I know what you're thinking. Never mind the loss of the much valued human-animal bond, it sounds like bad news for vets. What is the point in spending five or six years at college, learning about anatomy, bacteriology, pharmacology and the rest, if all this is to be swept away and rendered useless? Will we all have to retrain to cope with the new technology? Will we replace our surgical instruments with soldering irons and screwdrivers? Will the biochemistry machine be consigned to the dustbin, to be replaced by a diagnostic computer – akin to what my mechanic uses whenever my car develops a fault? Will we, when presented with an automated dog or cat that has malfunctioned, simply plug it into the computer, look at the read-out, and then replace the faulty semiconductors?⇓
What is perhaps more intriguing – or worrying – is that the author of the article also predicted that these cyber pets will benefit – if that's the right word – from progress in artificial intelligence, or AI. Rather than our new pets being simply cold, programmed machines, they will develop their own traits; so we might have a robotic pet that has a bouncy it-must-be-dinnertime labrador character, or an automaton with a sullen, quick-tempered tortoiseshell cat personality.
But just how far will this go? Will we then have robotic pets that develop behavioural problems which require addressing? Could we start to see aggressive cyber dogs that always want to fight, and stress-laden robotic cats that destroy their owner's furniture? And will we need charities devoted to taking in unwanted robotic pets that have been put out on the streets by uncaring owners?
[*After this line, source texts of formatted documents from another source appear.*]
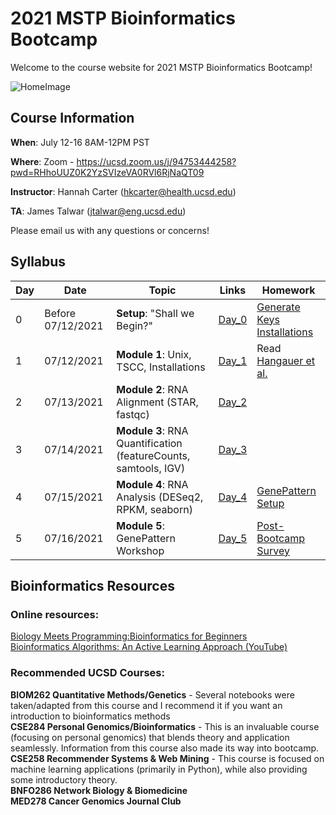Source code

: # 2021 MSTP Bioinformatics Bootcamp
Welcome to the course website for 2021 MSTP Bioinformatics Bootcamp!<br />

![HomeImage](https://imgs.xkcd.com/comics/dna.png)

## Course Information

**When**: July 12-16 8AM-12PM PST

**Where**: Zoom - https://ucsd.zoom.us/j/94753444258?pwd=RHhoUUZ0K2YzSVIzeVA0RVl6RjNaQT09

**Instructor**: Hannah Carter (hkcarter@health.ucsd.edu)

**TA**: James Talwar (jtalwar@eng.ucsd.edu)

Please email us with any questions or concerns!


## Syllabus


| Day  | Date | Topic | Links | Homework |
| ------------- | ------------- |------------- |------------- |------------- |
| 0 | Before 07/12/2021  | **Setup**: "Shall we Begin?"  | [Day_0](https://github.com/jvtalwar/2021-MSTP-Bioinformatics-Bootcamp/tree/master/Day_0_Setup) | [Generate Keys](https://github.com/jvtalwar/2021-MSTP-Bioinformatics-Bootcamp/tree/master/Day_0_Setup/Generate_Keys)<br />[Installations](https://github.com/jvtalwar/2021-MSTP-Bioinformatics-Bootcamp/tree/master/Day_0_Setup/Installations)| 
| 1  | 07/12/2021  | **Module 1**: Unix, TSCC, Installations  | [Day_1](https://github.com/jvtalwar/2021-MSTP-Bioinformatics-Bootcamp/tree/master/Day_1)  | Read [Hangauer et al.](https://www.ncbi.nlm.nih.gov/pmc/articles/PMC5933935/)| 
| 2  | 07/13/2021  | **Module 2**: RNA Alignment (STAR, fastqc)  | [Day_2](https://github.com/jvtalwar/2021-MSTP-Bioinformatics-Bootcamp/tree/master/Day_2)   | | 
| 3  | 07/14/2021  | **Module 3**: RNA Quantification (featureCounts, samtools, IGV)  | [Day_3](https://github.com/jvtalwar/2021-MSTP-Bioinformatics-Bootcamp/tree/master/Day_3)  | |
| 4  | 07/15/2021  | **Module 4**: RNA Analysis (DESeq2, RPKM, seaborn)  | [Day_4](https://github.com/jvtalwar/2021-MSTP-Bioinformatics-Bootcamp/tree/master/Day_4)  |[GenePattern Setup](https://github.com/jvtalwar/2021-MSTP-Bioinformatics-Bootcamp/blob/master/Day_5/Prerequisites%20for%20GenePattern%20workshop.ipynb) |
| 5  | 07/16/2021  | **Module 5**: GenePattern Workshop  | [Day_5](https://github.com/jvtalwar/2021-MSTP-Bioinformatics-Bootcamp/tree/master/Day_5)  |[Post-Bootcamp Survey](https://docs.google.com/forms/d/e/1FAIpQLScIGdBjRTEGh58zBmSnYjfU1R8KFAcNyYCbgslj51193Sk2sQ/viewform?usp=sf_link)|

## Bioinformatics Resources

### Online resources:
[Biology Meets Programming:Bioinformatics for Beginners](https://www.coursera.org/learn/bioinformatics)<br>
[Bioinformatics Algorithms: An Active Learning Approach (YouTube)](https://www.youtube.com/c/bioinfalgorithms/featured)<br>

### Recommended UCSD Courses:
**BIOM262 Quantitative Methods/Genetics** - Several notebooks were taken/adapted from this course and I recommend it if you want an introduction to bioinformatics methods<br>
**CSE284 Personal Genomics/Bioinformatics** - This is an invaluable course (focusing on personal genomics) that blends theory and application seamlessly. Information from this course also made its way into bootcamp. <br>
**CSE258 Recommender Systems & Web Mining** - This course is focused on machine learning applications (primarily in Python), while also providing some introductory theory.<br>
**BNFO286 Network Biology & Biomedicine**<br>
**MED278 Cancer Genomics Journal Club**<br>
So, can I argue that the profession should embrace this new technology at the start? We cannot prevent the march of technology, but we can lobby government and designers to ensure that these new ‘animals’ have certain features that make them more pleasant to work with. If we can simply ensure that the AI software has a fail-safe, built-in capability to stop robotic dogs biting the vet during an examination, and that robotic cats are fitted with teeth and claws made from foam rubber, then we may start to see some advantages in all of this. What's more, there will be no more frustration that a pet won't take the prescribed medication (or that the owner will forget to give it!), we can wave goodbye to puddles of urine in the waiting room, and – perhaps best of all – the fear and stress, known throughout the profession, that comes with spaying a fat bitch will be banished forever!